Know the moment your VPN stops protecting you.

Monitors VPN connections in real time, catching DNS leaks and silent bypasses with instant Telegram alerts and a traffic light dashboard.

4.9k
Docker pulls
total · Docker Hub
125
Unit tests
116
Integration tests
3
Status states
Green, yellow, red
Synced 0m ago

The problem

A VPN can show “connected” while leaking everything you wanted it to hide. Two failures cause this, and neither is visible to the person using the VPN.

The first is a silent tunnel drop. The connection falls back to direct routing, your real IP is exposed, and the VPN client still shows a green icon because the process is technically running. The second is a DNS leak. Your traffic goes through the tunnel, but DNS queries get answered by your ISP’s resolver, so your browsing history and rough location leak even though the IP looks correct.

Most VPN clients ship no monitoring at all. The ones that do only check whether the tunnel process is alive, which is the one thing that stays true during both failure modes. I wanted something that verifies the VPN is actually doing its job, not just that it is running, and that tells me the instant it stops.

What this does that the others do not

It verifies protection, not connectivity

A ping test confirms a tunnel carries packets. It does not confirm those packets exit where they should. VPNSentinel checks the client’s apparent public IP, its geolocation, and its DNS resolution location, then decides whether the VPN is genuinely protecting traffic. Connectivity is necessary but not the question being asked.

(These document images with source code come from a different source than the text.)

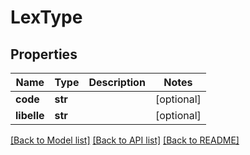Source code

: # LexType

## Properties
Name | Type | Description | Notes
------------ | ------------- | ------------- | -------------
**code** | **str** |  | [optional] 
**libelle** | **str** |  | [optional] 

[[Back to Model list]](../README.md#documentation-for-models) [[Back to API list]](../README.md#documentation-for-api-endpoints) [[Back to README]](../README.md)

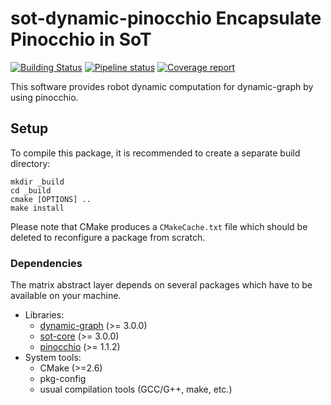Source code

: sot-dynamic-pinocchio
Encapsulate Pinocchio in SoT
===========

[![Building Status](https://travis-ci.org/stack-of-tasks/sot-dynamic-pinocchio.svg?branch=master)](https://travis-ci.org/stack-of-tasks/sot-dynamic-pinocchio)
[![Pipeline status](https://gitlab.laas.fr/stack-of-tasks/sot-dynamic-pinocchio/badges/master/pipeline.svg)](https://gitlab.laas.fr/stack-of-tasks/sot-dynamic-pinocchio/commits/master)
[![Coverage report](https://gitlab.laas.fr/stack-of-tasks/sot-dynamic-pinocchio/badges/master/coverage.svg?job=doc-coverage)](http://projects.laas.fr/gepetto/doc/stack-of-tasks/sot-dynamic-pinocchio/master/coverage/)


This software provides robot dynamic computation for dynamic-graph
by using pinocchio.

Setup
-----

To compile this package, it is recommended to create a separate build
directory:

    mkdir _build
    cd _build
    cmake [OPTIONS] ..
    make install

Please note that CMake produces a `CMakeCache.txt` file which should
be deleted to reconfigure a package from scratch.


### Dependencies

The matrix abstract layer depends on several packages which
have to be available on your machine.

 - Libraries:
   - [dynamic-graph][dynamic-graph] (>= 3.0.0)
   - [sot-core][sot-core] (>= 3.0.0)
   - [pinocchio][pinocchio] (>= 1.1.2)
 - System tools:
   - CMake (>=2.6)
   - pkg-config
   - usual compilation tools (GCC/G++, make, etc.)


[dynamic-graph]: http://github.com/stack-of-tasks/dynamic-graph
[pinocchio]: http://github.com/stack-of-tasks/pinocchio
[sot-core]: http://github.com/stack-of-tasks/sot-core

It catches the bypass with a same-IP comparison

The core check is deliberately blunt. The client reports the public IP it sees from inside the VPN container. The server knows its own public IP. If those two match, traffic is not going through the tunnel at all, because the client is exiting from the same place as the unprotected server. That triggers a red critical alert. It is a simple rule, but it reliably catches the worst failure with no false sense of safety.

It separates DNS leaks from IP leaks

A leak is not one thing. The client can have a perfect VPN exit IP and still resolve DNS through the wrong country. VPNSentinel reports these as distinct states: green means the IP is protected and DNS resolves where the VPN exit lives, yellow means the IP is fine but DNS is leaking or unverifiable, red means the IP itself is exposed. Collapsing those into a single up/down flag would hide the most common real-world failure.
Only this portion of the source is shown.